A cocktail of new anti-blood clot drug Prasugrel and aspirin reduces the risk of stent-related clots more than the standard treatment, according to a clinical trial review presented Saturday.

Prasugrel cut the risk of platelet formation around where a stent -- a small metal device -- was inserted to keep an artery open, by an average of 58 percent compared to Copidogrel (Plavix), according to analysis presented to the 57th annual American College of Cardiology conference in Chicago.

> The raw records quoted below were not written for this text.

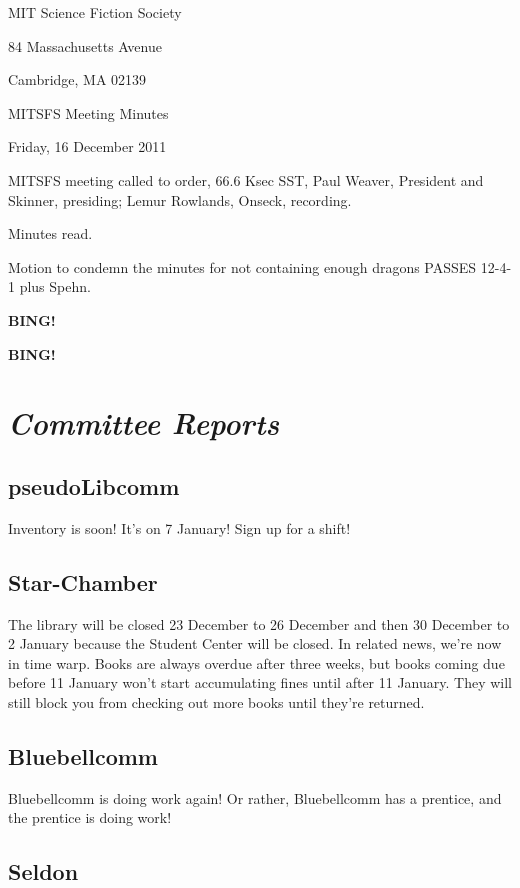 \documentclass[10pt]{article}
\newcommand{\bing}{{\bf BING!} }
\newcommand{\goto}[1]{\bing \vskip 12pt \section*{{\em{#1}}}}
\newcommand{\ps}{ plus Spehn\xspace}
\newcommand{\skinner}{Paul Weaver, President and Skinner}
\newcommand{\onseck}{Lemur Rowlands, Onseck}
\newcommand{\meetingdate}{Friday, 16 December 2011}
\begin{document}
\begin{center}

MIT Science Fiction Society

84 Massachusetts Avenue

Cambridge, MA 02139

\vspace{12pt}

MITSFS Meeting Minutes

\meetingdate

\end{center}

\vspace{18pt}

\setlength{\parskip}{6pt}

\noindent
MITSFS meeting called to order, 66.6 Ksec SST,
\skinner, presiding; \onseck, recording.

Minutes read.

Motion to condemn the minutes for not containing enough dragons PASSES 12-4-1\ps.

\bing

\goto{Committee Reports}

\subsection*{pseudoLibcomm}

Inventory is soon!  It's on 7 January!  Sign up for a shift!

\subsection*{Star-Chamber}

The library will be closed 23 December to 26 December and then 30 December to 2 January 
because the Student Center will be closed.  In related news, we're now in time warp.  Books
are always overdue after three weeks, but books coming due before 11 January won't start
accumulating fines until after 11 January.  They will still block you from checking out more
books until they're returned.

\subsection*{Bluebellcomm}

Bluebellcomm is doing work again!  Or rather, Bluebellcomm has a prentice, and the prentice
is doing work!

\subsection*{Seldon}
\end{document}
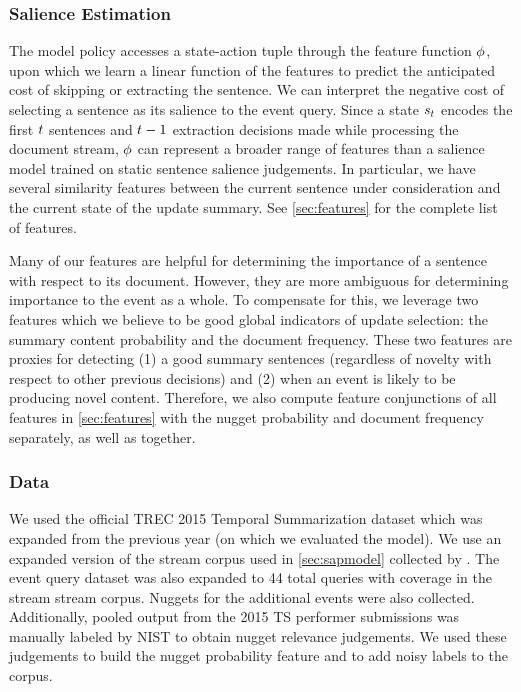 \subsubsection{Salience Estimation}
The model policy accesses a state-action tuple through the feature function 
$\phi$, upon which we learn a linear function of the features to predict 
the anticipated cost of skipping or extracting the sentence. We can interpret
the negative cost of selecting a sentence as its salience to the event
query. Since a
state $s_t$ encodes the first $t$ sentences and $t-1$
extraction decisions made while processing the document stream, $\phi$
can represent a broader range of features than a salience model trained 
on static sentence salience judgements. In particular, we have several
similarity features between the current sentence under consideration and
the current state of the update summary. See \autoref{sec:features} for the 
complete list of features. 

Many of our features are helpful for
 determining the importance of a sentence with respect to its document.
 However, they are more ambiguous for determining importance to the event as
 a whole. %
 To compensate for this, we
 leverage two features which we believe to be good global indicators of
 update selection: the summary content probability and the document
 frequency.  These two features are proxies for detecting (1) a good summary
 sentences (regardless of novelty with respect to other previous decisions)
 and (2) when an event is likely to be producing novel content. 
 Therefore, we also 
 compute
  feature conjunctions of all features in \autoref{sec:features} with the nugget 
 probability and document 
 frequency separately, as well as together.

\subsubsection{Data}
We used the official TREC 2015 Temporal Summarization dataset which 
was expanded from the previous year (on which we evaluated the \sap{} model).
We use an expanded version of the stream corpus used in \autoref{sec:sapmodel}
collected by \cite{frank2012building}. 
The event query dataset was also expanded to 44 total queries with coverage 
in the stream stream corpus. Nuggets for the additional events were also 
collected. Additionally, pooled output from the 2015 TS performer submissions
was manually labeled by NIST to obtain nugget relevance judgements. We used 
these judgements to build the nugget probability feature 
and to add noisy labels to the corpus.
 

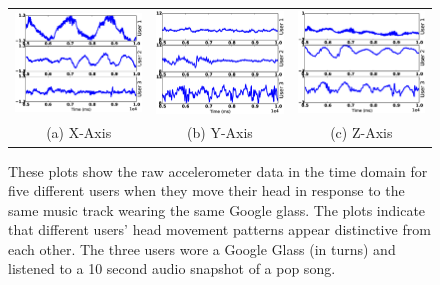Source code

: \begin{figure}[t]
\begin{center}
\begin{tabular}{ccc}
\includegraphics [width=.33\linewidth]{figure/raw_x.eps}&
\includegraphics [width=.33\linewidth]{figure/raw_y.eps}&
\includegraphics [width=.33\linewidth]{figure/raw_z.eps}\\
(a) X-Axis & (b) Y-Axis & (c) Z-Axis \\
\end{tabular}

\end{center}
\caption{\label{fig:raw} These plots show the raw accelerometer data in the
time domain for five different users when they move their head in response to
the same music track wearing the same Google glass. The plots
indicate that different users' head movement patterns appear distinctive from
each other. The three users wore a Google Glass (in turns) and listened to a
10 second audio snapshot of a pop song.}
\vspace{-2pt}
\end{figure}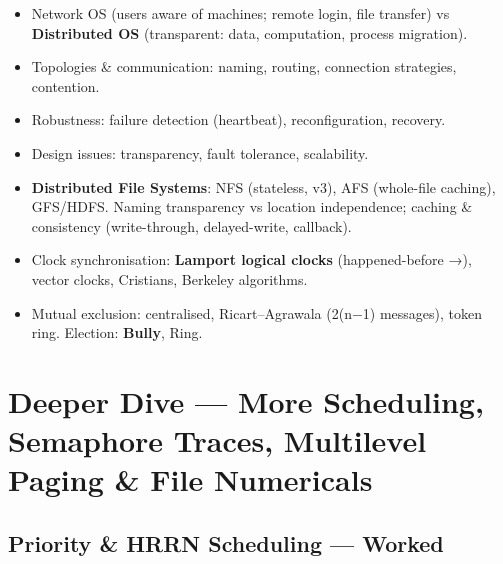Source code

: \begin{itemize}
\tightlist
\item
  Network OS (users aware of machines; remote login, file transfer) vs \textbf{Distributed OS} (transparent: data, computation, process migration).
\item
  Topologies \& communication: naming, routing, connection strategies, contention.
\item
  Robustness: failure detection (heartbeat), reconfiguration, recovery.
\item
  Design issues: transparency, fault tolerance, scalability.
\item
  \textbf{Distributed File Systems}: NFS (stateless, v3), AFS (whole-file caching), GFS/HDFS. Naming transparency vs location independence; caching \& consistency (write-through, delayed-write, callback).
\item
  Clock synchronisation: \textbf{Lamport logical clocks} (happened-before →), vector clocks, Cristian\textquotesingle s, Berkeley algorithms.
\item
  Mutual exclusion: centralised, Ricart--Agrawala (2(n−1) messages), token ring. Election: \textbf{Bully}, Ring.
\end{itemize}

\needspace{166pt}

\hypertarget{p2-05--14-deeper-dive--more-scheduling-semaphore-traces-multilevel-paging--file-numericals}{%
\section{Deeper Dive --- More Scheduling, Semaphore Traces, Multilevel Paging \& File Numericals}\label{p2-05--14-deeper-dive--more-scheduling-semaphore-traces-multilevel-paging--file-numericals}}

\needspace{130pt}

\hypertarget{p2-05--141-priority--hrrn-scheduling--worked}{%
\subsection{Priority \& HRRN Scheduling --- Worked}\label{p2-05--141-priority--hrrn-scheduling--worked}}

\begingroup\small

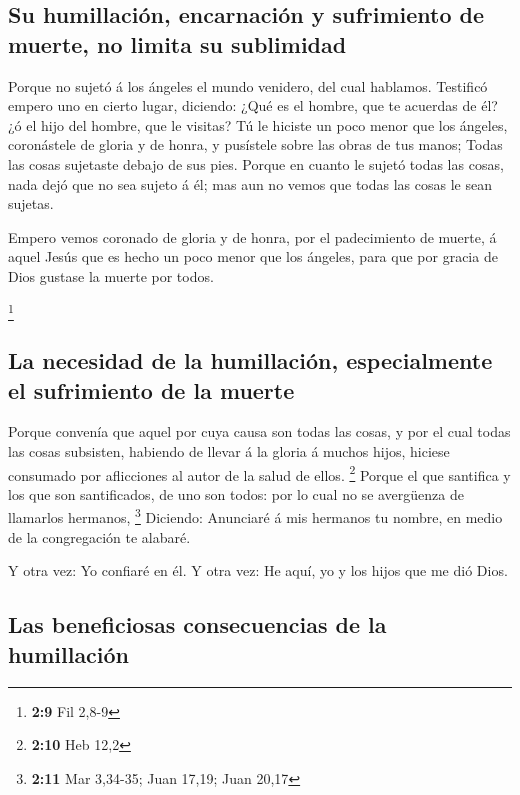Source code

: \hypertarget{su-humillaciuxf3n-encarnaciuxf3n-y-sufrimiento-de-muerte-no-limita-su-sublimidad}{%
\subsection{Su humillación, encarnación y sufrimiento de muerte, no
limita su
sublimidad}\label{su-humillaciuxf3n-encarnaciuxf3n-y-sufrimiento-de-muerte-no-limita-su-sublimidad}}

 Porque no sujetó á los ángeles el mundo venidero, del cual
hablamos.  Testificó empero uno en cierto lugar, diciendo:
¿Qué es el hombre, que te acuerdas de él? ¿ó el hijo del hombre, que le
visitas?  Tú le hiciste un poco menor que los ángeles,
coronástele de gloria y de honra, y pusístele sobre las obras de tus
manos;  Todas las cosas sujetaste debajo de sus pies. Porque
en cuanto le sujetó todas las cosas, nada dejó que no sea sujeto á él;
mas aun no vemos que todas las cosas le sean sujetas.

 Empero vemos coronado de gloria y de honra, por el
padecimiento de muerte, á aquel Jesús que es hecho un poco menor que los
ángeles, para que por gracia de Dios gustase la muerte por todos.

\footnote{\textbf{2:9} Fil 2,8-9}

\hypertarget{la-necesidad-de-la-humillaciuxf3n-especialmente-el-sufrimiento-de-la-muerte}{%
\subsection{La necesidad de la humillación, especialmente el sufrimiento
de la
muerte}\label{la-necesidad-de-la-humillaciuxf3n-especialmente-el-sufrimiento-de-la-muerte}}

 Porque convenía que aquel por cuya causa son todas las
cosas, y por el cual todas las cosas subsisten, habiendo de llevar á la
gloria á muchos hijos, hiciese consumado por aflicciones al autor de la
salud de ellos. \footnote{\textbf{2:10} Heb 12,2}  Porque
el que santifica y los que son santificados, de uno son todos: por lo
cual no se avergüenza de llamarlos hermanos, \footnote{\textbf{2:11} Mar
  3,34-35; Juan 17,19; Juan 20,17}  Diciendo: Anunciaré á
mis hermanos tu nombre, en medio de la congregación te alabaré.

 Y otra vez: Yo confiaré en él. Y otra vez: He aquí, yo y
los hijos que me dió Dios.

\hypertarget{las-beneficiosas-consecuencias-de-la-humillaciuxf3n}{%
\subsection{Las beneficiosas consecuencias de la
humillación}\label{las-beneficiosas-consecuencias-de-la-humillaciuxf3n}}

Researchers found that, during clinical trials, the anti-blood clot drug developed by US firm Elli Lilly and Japan's Daiichi Sankyo lab offered greater protection against the risk of stroke and death than Plavix, the standard treatment from American lab Bristol-Meyers Squibb and France's Sanofi.

The results of the study, which involved 12,844 patients, are published in the online edition of Britain's The Lancet medical journal.

"Stent thrombosis was reduced both early (30 days) and late (450 days) after stent placement in patients randomly assigned Prasugrel," said lead author Dr Stephen Wiviott, of Brigham and Women's Hospital and Harvard Medical School.

The patients involved in the trial had different types of heart stents, drug-coated or otherwise. Around half were treated with a combination of Prasugrel and aspirin, and the others with Plavix and aspirin.

Results of the trial, named TRITON-TIMI 38, were released last November and showed that Prasugrel was 19 percent more effective than Plavix in cutting the risk of strokes or heart attacks, although it provoked increased incidents of serious bleeding.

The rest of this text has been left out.